The Test Setup
We benchmarked three workloads: single-turn Q&A (short input, short output), document summarization (long input, medium output), and multi-step reasoning (medium input, long output). All using Llama 3.1 70B, which both platforms support.
Latency results — time to first token: - Groq LPU: 42ms average (single-turn), 89ms (summarization), 67ms (reasoning) - NVIDIA A100 (vLLM): 340ms average (single-turn), 820ms (summarization), 510ms (reasoning)
Groq is 6-9x faster on time-to-first-token. That's not marketing — those are our numbers across 10,000 requests per workload.
Where It Gets Complicated
Throughput at scale is a different story. When we ramped to 500 concurrent requests, Groq's queue times increased significantly. The LPU architecture excels at individual request speed but the available capacity is still limited compared to NVIDIA's massive GPU cloud ecosystem.
Cost per token is where NVIDIA still wins for sustained workloads. Groq pricing works out to roughly 2.3x the cost of self-hosted A100s for sustained throughput. You're paying a premium for speed.

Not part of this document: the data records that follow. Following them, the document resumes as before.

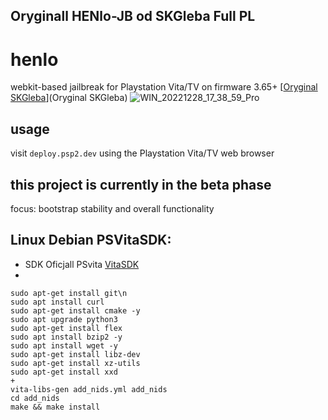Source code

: ## Oryginall HENlo-JB od  SKGleba Full PL

# henlo
webkit-based jailbreak for Playstation Vita/TV on firmware 3.65+
[[Oryginal SKGleba](https://github.com/SKGleba/henlo_jb)](Oryginal SKGleba)
![WIN_20221228_17_38_59_Pro](https://user-images.githubusercontent.com/30833773/209846346-8cc988e5-81b7-40be-9bb9-4f124794c498.jpg)

## usage
visit ```deploy.psp2.dev``` using the Playstation Vita/TV web browser

## this project is currently in the beta phase
focus: bootstrap stability and overall functionality

## Linux Debian  PSVitaSDK:
*  SDK Oficjall PSvita
[VitaSDK]([https://dotnet.microsoft.com/en-us/download/dotnet](https://github.com/vitasdk))
*
```Install (Terminal):
sudo apt-get install git\n
sudo apt install curl
sudo apt-get install cmake -y
sudo apt upgrade python3
sudo apt-get install flex
sudo apt install bzip2 -y
sudo apt install wget -y
sudo apt-get install libz-dev
sudo apt-get install xz-utils 
sudo apt-get install xxd
+
vita-libs-gen add_nids.yml add_nids
cd add_nids
make && make install
```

Model availability is Groq's biggest limitation. You get Llama variants and Mixtral. If your production system needs Claude or GPT-4, Groq isn't an option. For our enterprise clients, model selection is non-negotiable.
Our Recommendation
Use Groq for latency-sensitive, user-facing applications where speed directly impacts UX — chatbots, real-time search, interactive coding assistants. Use NVIDIA/cloud GPUs for batch processing, fine-tuning, and workloads where throughput matters more than individual request speed.
The future isn't Groq vs NVIDIA. It's intelligent routing between both based on workload characteristics.